Alas, Babylon for me falls into the category of works that come from a different but recognizable time while still holding key ties to the modern era.
Numerous items seem incongruous in today’s world—segregated schools, switchboard operators, Russians as a primary military threat, the US being behind in the space race, and so on. Yet enough of it remains familiar, particularly in today’s Covid world, that its reflections on society seems remarkedly timely. People hiding in their houses, the collapse of ordered society, “Prepping” for an apocalypse, fallback on the military, doctors and first responders as the remailing pillars of community—these are all relevant topics to this day.
Pat Frank the author, was a long time newspaperman and he has a reporters focus—the day to day life and personal characteristics of individuals is drawn out here. Idiosyncrasies add color to each character and Frank limits the number of characters he develops so that each can be fully fleshed out. As a reader you aren’t wondering 3/4 of the way through the work who on earth “Randy” or “Peyton” are…you’ve gotten to know each one in detail and become invested in each character.
The setting also helps this familiarity. Largely confined to a handful of houses and a single town Frank develops a world you can wander around in your head. Everything ends up feeling like your own small town.
Beyond the structure and style of the work, the content deals with how a small Florida town and a few of its townfolk deal with the aftermath of a Russian nuclear attack which has wiped out much of the US including all key infrastructure and government. It reads like a primer for our current series of zombie TV shows and movies. The breakdown of people into various tribes that all fight for resources, struggle against the radiation in the ecosystem which is largely invisible, emergence of leaders from within the unexpected, romances blooming amongst those who lost loved ones in the initial attack…its all here. Essentially a blueprint for The Walking Dead or similar. Simply sway radiation for a zombie virus. I’m sure there is some psychological analysis to be done as we have moved from radiation and Russians and giant ants (movies…not in this book) to evil governments, viruses, and zombies. The scary stories we tell each other is a direct reflection of our societal fears.
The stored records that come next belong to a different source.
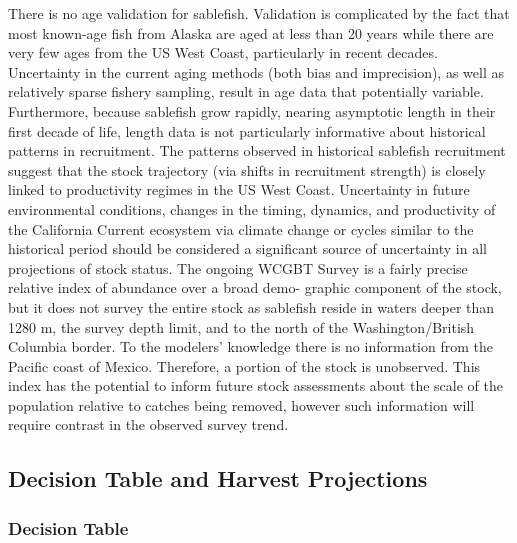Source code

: \documentclass[11pt,
  english,
  a4paper,
]{article}
\begin{document}
There is no age validation for sablefish. Validation is complicated by the fact that most known-age fish from Alaska are aged at less than 20 years while there are very few ages from the US West Coast, particularly in recent decades. Uncertainty in the current aging methods (both bias and imprecision), as well as relatively sparse fishery sampling, result in age data that potentially variable. Furthermore, because sablefish grow rapidly, nearing asymptotic length in their first decade of life, length data is not particularly informative about historical patterns in recruitment. The patterns observed in historical sablefish recruitment suggest that the stock trajectory (via shifts in recruitment strength) is closely linked to productivity regimes in the US West Coast. Uncertainty in future environmental conditions, changes in the timing, dynamics, and productivity of the California Current ecosystem via climate change or cycles similar to the historical period should be considered a significant source of uncertainty in all projections of stock status. The ongoing WCGBT Survey is a fairly precise relative index of abundance over a broad demo- graphic component of the stock, but it does not survey the entire stock as sablefish reside in waters deeper than 1280 m, the survey depth limit, and to the north of the Washington/British Columbia border. To the modelers' knowledge there is no information from the Pacific coast of Mexico. Therefore, a portion of the stock is unobserved. This index has the potential to inform future stock assessments about the scale of the population relative to catches being removed, however such information will require contrast in the observed survey trend.

\leavevmode\tagmcend\tagstructend\par


\hypertarget{decision-table-and-harvest-projections}{%
\subsection*{Decision Table and Harvest Projections}\label{decision-table-and-harvest-projections}}

\leavevmode\tagmcend\tagstructend


\hypertarget{decision-table}{%
\subsubsection*{Decision Table}\label{decision-table}}
\end{document}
Alas, Babylon is a fantastic representation of those fears from the late 50’s and early 60’s that holds largely true today in a manner that is much more serious, knowledgeable, realistic and well developed than most of today’s works that don’t hold technical water and focus on merely how graphic and hopeless they can get. Here you gut an accurate (for the time) projection with a hefty dose of hope, ingenuity, hard work, and moral direction. Its uplifting like few apocalyptic novels without being soft. Read this…skip the next Walking Dead drivel.